At five minutes after five in the afternoon, she’d been ushered outside by a no-nonsense janitor who had flatly told her to go home.
She hadn’t. She’d parked herself on the bench across from the private parking lot. Chewing on red licorice and sipping a Coca-Cola, she watched as the expensive cars rolled away from their designated spaces and took off through the city. Finally, near dark, a sleek black town car with smoky windows purred out of the lot only to drive away. She’d known her father was in there, had seen a man’s profile, had imagined him locking eyes with her, only to turn from her.
As if he hated the sight of her.
She’d visited his country club, only to be told by a snooty receptionist that “members only” were allowed in. She’d left messages that were never answered, telephoned his office and home only to have no call returned. It was as if, to Conrad Amhurst, she didn’t exist.
Kylie didn’t give up.
One Sunday she had the confrontation she’d waited for.
She knew the church he attended, had seen him from afar, with his family, walking into the cathedral-like building one fog-shrouded spring Sunday. Kylie had worn one of Marla’s cast-off dresses, a deep green velvet that was too hot, but the nicest of the lot. She’d attended the service, sitting in a pew only a few rows back. Marla had seen her then, their eyes, so like each other’s, had locked for a few seconds. Marla was older, but her hair was the same red-brown as Kylie’s, her nose as straight, her chin a little sharper, her eyes the same green. It had been spooky, like looking into a mirror that was slightly off, the reflection not quite perfect.
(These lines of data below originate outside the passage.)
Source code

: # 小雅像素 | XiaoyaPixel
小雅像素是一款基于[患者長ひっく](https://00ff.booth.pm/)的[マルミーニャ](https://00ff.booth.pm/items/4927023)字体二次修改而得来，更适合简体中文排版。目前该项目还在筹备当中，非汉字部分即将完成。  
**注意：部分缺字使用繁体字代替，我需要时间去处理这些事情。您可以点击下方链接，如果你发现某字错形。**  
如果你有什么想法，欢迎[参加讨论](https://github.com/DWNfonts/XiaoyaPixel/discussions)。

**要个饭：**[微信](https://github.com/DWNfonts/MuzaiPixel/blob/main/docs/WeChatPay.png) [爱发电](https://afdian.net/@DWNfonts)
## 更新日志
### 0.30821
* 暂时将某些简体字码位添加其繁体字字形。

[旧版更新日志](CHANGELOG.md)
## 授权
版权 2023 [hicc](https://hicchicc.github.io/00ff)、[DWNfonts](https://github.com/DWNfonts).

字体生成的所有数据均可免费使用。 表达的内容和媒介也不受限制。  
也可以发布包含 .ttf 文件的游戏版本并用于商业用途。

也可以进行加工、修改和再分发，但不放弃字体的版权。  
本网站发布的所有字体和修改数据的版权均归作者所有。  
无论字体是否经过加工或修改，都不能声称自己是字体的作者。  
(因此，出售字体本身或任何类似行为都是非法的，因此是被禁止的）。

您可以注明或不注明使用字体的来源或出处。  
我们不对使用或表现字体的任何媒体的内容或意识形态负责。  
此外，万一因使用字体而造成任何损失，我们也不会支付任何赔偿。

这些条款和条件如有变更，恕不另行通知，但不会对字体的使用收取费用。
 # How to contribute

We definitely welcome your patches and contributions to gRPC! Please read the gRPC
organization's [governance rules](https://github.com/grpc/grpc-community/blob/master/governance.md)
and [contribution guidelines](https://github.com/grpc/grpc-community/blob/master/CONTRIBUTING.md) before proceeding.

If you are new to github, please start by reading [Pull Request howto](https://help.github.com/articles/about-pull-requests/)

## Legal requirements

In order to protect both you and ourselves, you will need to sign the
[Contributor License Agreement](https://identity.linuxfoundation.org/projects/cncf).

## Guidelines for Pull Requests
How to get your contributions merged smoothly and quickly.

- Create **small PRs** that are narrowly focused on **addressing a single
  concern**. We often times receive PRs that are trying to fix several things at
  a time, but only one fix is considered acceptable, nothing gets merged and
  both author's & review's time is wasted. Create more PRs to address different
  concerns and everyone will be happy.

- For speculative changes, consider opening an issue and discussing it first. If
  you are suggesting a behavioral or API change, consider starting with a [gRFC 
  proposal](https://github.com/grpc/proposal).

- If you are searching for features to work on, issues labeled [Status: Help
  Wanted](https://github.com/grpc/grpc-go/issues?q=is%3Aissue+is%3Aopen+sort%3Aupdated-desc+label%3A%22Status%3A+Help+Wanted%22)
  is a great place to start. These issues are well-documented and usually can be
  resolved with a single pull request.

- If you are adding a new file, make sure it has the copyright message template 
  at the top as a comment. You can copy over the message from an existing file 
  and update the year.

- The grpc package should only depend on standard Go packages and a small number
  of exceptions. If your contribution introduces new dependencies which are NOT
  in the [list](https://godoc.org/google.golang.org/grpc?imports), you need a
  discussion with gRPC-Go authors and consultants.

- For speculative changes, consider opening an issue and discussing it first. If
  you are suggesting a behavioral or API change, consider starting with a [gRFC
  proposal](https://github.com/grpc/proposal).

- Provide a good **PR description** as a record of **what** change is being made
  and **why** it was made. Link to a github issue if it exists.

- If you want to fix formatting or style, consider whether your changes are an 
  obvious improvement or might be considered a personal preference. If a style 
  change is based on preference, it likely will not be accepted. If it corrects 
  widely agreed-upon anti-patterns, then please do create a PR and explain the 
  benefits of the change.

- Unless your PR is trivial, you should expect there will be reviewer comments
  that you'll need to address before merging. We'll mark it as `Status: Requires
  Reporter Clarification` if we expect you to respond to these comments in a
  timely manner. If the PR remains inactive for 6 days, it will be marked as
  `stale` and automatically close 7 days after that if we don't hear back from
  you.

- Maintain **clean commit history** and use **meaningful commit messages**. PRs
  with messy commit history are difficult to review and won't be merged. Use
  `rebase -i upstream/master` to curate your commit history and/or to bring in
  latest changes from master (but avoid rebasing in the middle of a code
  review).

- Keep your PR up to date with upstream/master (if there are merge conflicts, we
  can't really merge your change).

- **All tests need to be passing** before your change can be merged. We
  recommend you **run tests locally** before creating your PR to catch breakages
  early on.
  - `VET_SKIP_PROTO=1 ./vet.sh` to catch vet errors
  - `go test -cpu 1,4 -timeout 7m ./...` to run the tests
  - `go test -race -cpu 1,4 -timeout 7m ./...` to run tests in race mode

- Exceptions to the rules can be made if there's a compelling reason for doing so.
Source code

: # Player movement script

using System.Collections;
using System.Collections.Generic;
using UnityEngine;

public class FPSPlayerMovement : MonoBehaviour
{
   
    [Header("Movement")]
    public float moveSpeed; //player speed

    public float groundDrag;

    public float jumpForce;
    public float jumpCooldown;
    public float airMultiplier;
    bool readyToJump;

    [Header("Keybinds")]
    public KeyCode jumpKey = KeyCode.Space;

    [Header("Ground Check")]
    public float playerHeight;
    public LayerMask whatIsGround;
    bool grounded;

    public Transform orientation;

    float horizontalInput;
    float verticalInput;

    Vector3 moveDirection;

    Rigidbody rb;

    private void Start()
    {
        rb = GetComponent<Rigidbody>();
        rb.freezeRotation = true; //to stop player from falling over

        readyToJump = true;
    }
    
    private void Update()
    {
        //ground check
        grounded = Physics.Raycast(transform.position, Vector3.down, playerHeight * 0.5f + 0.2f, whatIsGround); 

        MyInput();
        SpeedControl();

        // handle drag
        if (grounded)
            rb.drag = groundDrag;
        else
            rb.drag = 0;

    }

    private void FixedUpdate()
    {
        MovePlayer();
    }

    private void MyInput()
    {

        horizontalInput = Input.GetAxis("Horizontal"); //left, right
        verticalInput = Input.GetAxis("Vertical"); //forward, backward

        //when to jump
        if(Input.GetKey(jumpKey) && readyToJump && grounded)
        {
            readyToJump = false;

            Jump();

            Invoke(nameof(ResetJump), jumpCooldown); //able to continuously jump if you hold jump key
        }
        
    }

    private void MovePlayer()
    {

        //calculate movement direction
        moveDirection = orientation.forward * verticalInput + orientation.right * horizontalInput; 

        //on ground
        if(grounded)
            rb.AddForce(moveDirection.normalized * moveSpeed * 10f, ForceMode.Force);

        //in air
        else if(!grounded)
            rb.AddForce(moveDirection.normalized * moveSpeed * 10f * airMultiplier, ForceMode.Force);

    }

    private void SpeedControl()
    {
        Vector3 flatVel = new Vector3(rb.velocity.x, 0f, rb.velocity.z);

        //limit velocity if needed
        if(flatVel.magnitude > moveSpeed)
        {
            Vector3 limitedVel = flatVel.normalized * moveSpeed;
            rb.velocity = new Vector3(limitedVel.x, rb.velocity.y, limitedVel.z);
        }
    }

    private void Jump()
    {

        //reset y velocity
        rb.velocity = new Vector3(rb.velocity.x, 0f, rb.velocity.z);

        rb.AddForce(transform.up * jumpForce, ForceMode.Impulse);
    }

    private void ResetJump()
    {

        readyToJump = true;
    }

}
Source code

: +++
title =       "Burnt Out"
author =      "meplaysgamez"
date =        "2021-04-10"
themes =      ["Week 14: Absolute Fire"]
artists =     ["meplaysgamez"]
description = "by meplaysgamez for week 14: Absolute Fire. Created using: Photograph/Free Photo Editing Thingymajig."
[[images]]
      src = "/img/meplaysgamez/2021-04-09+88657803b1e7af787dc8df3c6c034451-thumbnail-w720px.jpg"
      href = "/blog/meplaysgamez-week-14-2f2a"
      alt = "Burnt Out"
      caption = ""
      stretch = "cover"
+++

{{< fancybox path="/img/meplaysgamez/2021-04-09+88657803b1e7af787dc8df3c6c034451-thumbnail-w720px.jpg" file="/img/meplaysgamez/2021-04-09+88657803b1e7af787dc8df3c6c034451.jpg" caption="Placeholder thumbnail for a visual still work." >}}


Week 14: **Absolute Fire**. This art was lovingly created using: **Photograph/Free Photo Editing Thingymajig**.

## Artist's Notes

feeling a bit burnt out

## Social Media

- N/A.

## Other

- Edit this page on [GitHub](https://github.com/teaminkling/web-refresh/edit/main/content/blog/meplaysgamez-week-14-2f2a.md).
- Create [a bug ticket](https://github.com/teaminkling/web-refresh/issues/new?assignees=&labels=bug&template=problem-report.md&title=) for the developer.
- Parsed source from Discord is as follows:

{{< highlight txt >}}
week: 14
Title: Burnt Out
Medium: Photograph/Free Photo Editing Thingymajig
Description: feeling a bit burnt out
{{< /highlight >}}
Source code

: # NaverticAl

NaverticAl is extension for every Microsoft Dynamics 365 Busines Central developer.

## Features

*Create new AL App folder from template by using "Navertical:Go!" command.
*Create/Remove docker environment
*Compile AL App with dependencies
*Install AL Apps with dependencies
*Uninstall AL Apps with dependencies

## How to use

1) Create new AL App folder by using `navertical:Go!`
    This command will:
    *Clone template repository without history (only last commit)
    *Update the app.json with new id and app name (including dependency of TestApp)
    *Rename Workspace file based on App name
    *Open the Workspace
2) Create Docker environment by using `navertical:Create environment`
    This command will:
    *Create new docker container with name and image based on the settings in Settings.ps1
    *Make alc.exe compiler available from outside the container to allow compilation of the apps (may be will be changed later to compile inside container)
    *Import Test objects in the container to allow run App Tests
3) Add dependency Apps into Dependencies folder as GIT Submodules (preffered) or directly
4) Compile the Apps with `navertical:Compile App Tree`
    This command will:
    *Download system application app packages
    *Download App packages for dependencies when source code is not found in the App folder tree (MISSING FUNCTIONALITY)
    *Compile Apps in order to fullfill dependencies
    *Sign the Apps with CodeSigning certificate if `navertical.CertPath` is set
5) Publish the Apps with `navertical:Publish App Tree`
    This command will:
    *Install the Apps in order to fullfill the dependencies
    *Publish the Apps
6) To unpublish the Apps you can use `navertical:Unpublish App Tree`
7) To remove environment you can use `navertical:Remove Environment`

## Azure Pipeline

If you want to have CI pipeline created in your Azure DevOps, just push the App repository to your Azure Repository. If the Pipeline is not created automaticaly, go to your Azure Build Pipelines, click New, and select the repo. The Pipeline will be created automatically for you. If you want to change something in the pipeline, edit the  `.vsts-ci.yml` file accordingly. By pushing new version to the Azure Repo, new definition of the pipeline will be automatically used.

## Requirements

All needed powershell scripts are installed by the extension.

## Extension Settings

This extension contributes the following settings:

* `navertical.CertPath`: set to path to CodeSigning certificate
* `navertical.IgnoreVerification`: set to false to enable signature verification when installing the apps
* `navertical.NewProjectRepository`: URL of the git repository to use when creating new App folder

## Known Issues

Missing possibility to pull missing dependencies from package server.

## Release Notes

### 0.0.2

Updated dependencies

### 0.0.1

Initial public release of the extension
Victoria Amhurst had turned as if she’d sensed the intrusion into her perfect life, spied Kylie, whispered something to her husband and then quickly faced the altar, her back ramrod st
iff, not so much as another glance being tossed over her shoulder as the organist started to play and the congregation launched into the first hymn. She nudged her daughter and Marla, taking the cue, never looked over her shoulder again. But she knew Kylie was there, staring at her, Kylie had felt the other girl’s fascination, her curiosity.